The Agricultural Research Service has released two new breeding lines of smooth-root sugar beets for industry to use to develop commercial varieties. The new lines are called SR-96 and SR-97. They are the culmination of a series of seven "SR" (smooth-root) lines developed at the ARS Sugar Beet and Bean Research Unit at East Lansing, Mich.

The latest lines were developed by ARS geneticist J. Mitchell McGrath and the late Joseph W. Saunders, along with ARS plant physiologist John M. Halloin and geneticist J. Clair Theurer, both now retired.

The new breeding lines have the highest sugar content of the smooth-root lines, 17 percent, close to the 17.5 to 18 percent found in commercial varieties. The American Crystal Sugar Company of Moorhead, Minn., a farmer-owned cooperative, gave the ARS researchers a high-sucrose line of sugar beets to help bring the sucrose level of smooth-root sugar beets closer to commercial levels.

Smooth roots are important to the sugar industry because sugar beet roots that are rough and lined with deep grooves tend to have more soil sticking to them when they are pulled from the ground, especially from mud.

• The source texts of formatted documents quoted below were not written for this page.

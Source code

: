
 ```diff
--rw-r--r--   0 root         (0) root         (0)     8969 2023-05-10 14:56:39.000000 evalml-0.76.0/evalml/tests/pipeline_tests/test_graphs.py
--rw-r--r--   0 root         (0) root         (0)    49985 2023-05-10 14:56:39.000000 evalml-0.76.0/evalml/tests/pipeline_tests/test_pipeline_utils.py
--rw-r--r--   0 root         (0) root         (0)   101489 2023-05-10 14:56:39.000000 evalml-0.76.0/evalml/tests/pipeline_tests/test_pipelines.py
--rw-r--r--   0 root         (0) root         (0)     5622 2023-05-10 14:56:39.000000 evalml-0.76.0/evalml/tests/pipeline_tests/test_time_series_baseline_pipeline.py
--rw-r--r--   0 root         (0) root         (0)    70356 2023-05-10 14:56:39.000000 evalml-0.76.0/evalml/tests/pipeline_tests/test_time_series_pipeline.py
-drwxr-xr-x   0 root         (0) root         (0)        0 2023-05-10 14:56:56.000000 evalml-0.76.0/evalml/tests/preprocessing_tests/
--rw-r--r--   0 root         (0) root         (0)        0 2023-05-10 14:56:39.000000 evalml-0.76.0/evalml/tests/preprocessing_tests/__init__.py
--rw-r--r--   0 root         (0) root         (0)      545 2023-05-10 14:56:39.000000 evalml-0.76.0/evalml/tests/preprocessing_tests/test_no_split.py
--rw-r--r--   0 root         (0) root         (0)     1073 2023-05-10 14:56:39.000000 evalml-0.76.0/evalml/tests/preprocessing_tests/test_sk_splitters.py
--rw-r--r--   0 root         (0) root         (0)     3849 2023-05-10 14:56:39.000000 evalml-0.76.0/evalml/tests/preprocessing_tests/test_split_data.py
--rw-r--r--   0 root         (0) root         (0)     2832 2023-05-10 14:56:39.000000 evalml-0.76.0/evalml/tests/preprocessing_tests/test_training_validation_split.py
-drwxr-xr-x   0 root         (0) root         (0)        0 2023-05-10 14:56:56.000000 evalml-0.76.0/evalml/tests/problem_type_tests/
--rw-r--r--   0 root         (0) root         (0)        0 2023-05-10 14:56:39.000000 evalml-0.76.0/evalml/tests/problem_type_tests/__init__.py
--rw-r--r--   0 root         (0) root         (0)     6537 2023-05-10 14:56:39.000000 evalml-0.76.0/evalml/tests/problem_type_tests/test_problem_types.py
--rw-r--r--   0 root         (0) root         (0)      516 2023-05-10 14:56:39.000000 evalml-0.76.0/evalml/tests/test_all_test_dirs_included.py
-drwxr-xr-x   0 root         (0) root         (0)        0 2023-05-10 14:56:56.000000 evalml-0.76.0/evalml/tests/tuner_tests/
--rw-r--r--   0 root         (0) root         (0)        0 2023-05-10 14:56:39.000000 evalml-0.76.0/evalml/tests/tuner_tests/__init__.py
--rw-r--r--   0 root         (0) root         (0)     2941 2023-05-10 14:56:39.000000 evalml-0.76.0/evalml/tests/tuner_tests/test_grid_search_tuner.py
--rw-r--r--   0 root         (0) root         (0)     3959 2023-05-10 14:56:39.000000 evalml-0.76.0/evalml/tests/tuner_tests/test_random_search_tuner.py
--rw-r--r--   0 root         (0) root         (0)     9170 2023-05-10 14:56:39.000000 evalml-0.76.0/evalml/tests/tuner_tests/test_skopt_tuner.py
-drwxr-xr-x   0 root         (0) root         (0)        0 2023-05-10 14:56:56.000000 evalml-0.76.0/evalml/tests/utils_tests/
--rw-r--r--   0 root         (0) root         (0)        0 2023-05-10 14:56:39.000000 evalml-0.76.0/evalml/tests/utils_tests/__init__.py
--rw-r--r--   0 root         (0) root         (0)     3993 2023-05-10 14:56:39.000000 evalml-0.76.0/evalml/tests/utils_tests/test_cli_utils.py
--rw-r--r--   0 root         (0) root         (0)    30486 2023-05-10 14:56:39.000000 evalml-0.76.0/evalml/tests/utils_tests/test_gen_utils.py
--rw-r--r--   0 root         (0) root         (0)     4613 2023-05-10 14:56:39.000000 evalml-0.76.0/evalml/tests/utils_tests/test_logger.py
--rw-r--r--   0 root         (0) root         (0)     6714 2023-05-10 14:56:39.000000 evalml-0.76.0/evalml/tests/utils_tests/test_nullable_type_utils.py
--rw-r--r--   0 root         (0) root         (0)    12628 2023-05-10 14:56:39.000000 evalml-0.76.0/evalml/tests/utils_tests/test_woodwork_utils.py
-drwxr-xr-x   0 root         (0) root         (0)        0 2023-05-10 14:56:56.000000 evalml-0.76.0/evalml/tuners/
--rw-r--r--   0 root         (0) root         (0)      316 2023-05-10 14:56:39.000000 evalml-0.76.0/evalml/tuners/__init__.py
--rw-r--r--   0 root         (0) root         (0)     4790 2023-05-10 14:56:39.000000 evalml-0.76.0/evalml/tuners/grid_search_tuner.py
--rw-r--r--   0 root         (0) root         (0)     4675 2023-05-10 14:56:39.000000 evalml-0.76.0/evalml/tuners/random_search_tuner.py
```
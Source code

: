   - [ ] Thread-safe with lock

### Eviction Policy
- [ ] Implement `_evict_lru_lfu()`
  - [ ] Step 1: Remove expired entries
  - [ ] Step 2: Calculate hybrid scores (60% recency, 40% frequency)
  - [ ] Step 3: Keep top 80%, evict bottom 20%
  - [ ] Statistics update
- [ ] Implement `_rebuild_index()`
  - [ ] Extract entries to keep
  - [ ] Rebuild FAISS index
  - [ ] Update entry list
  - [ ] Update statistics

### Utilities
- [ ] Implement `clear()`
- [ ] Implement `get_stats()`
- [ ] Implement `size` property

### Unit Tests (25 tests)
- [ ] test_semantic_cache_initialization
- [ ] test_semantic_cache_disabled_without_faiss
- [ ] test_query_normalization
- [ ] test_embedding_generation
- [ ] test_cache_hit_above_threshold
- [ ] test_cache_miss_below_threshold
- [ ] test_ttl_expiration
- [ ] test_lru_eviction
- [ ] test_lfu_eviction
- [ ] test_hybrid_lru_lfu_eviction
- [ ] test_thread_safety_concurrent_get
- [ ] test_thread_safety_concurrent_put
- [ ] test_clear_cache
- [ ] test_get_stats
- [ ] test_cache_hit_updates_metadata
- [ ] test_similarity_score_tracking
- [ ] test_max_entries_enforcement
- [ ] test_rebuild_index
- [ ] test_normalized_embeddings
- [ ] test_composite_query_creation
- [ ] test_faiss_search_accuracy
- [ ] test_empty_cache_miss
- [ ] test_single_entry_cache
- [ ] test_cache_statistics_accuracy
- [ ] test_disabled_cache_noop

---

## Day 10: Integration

Rough roots also tend to hold more soil on them longer through factory processes, presenting a costly disposal problem. Smooth-root sugar beets have a surface more like that of red beets, with few, if any, grooves.

The new lines promise to cut in half the amount of soil that makes it into the processing line, saving the industry several million dollars a year in cleaning and disposal costs--especially in jurisdictions where disposal of the washed-off soil is regulated.

In the past few years, most sugar beet factories have become farmer-owned cooperatives, so these savings will greatly help farmers. Sugar beets are grown on 1.2 million acres of U.S. cropland and bring farmers $945 million in annual sales.

ARS is the U.S. Department of Agriculture's chief scientific research agency.